### Assigned task
Needed from the entries below: every line that holds the word "Software".

Recorded data:

══════

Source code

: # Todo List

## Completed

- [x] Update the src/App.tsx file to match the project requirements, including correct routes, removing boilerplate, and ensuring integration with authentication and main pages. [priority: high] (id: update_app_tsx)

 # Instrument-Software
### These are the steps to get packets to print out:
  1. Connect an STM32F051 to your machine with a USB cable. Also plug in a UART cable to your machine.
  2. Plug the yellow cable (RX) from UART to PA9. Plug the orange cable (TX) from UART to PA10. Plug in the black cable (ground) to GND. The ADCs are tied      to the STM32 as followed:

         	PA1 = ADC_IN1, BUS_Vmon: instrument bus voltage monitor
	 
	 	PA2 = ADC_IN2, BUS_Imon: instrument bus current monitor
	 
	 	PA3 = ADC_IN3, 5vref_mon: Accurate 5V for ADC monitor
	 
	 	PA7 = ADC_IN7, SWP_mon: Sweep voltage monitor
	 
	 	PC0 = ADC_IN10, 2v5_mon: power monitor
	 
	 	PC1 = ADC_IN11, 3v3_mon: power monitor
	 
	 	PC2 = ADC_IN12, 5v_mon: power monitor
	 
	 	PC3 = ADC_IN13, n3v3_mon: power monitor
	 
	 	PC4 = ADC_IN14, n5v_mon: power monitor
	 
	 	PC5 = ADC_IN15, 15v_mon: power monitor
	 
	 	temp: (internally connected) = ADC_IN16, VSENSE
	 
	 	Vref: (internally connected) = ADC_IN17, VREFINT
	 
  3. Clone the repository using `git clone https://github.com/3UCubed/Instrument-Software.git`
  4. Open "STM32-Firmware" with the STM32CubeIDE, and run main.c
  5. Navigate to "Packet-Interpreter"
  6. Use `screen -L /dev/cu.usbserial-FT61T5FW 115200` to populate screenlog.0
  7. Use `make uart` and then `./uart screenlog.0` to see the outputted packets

══════

### Response below
 # Instrument-Software
  3. Clone the repository using `git clone https://github.com/3UCubed/Instrument-Software.git`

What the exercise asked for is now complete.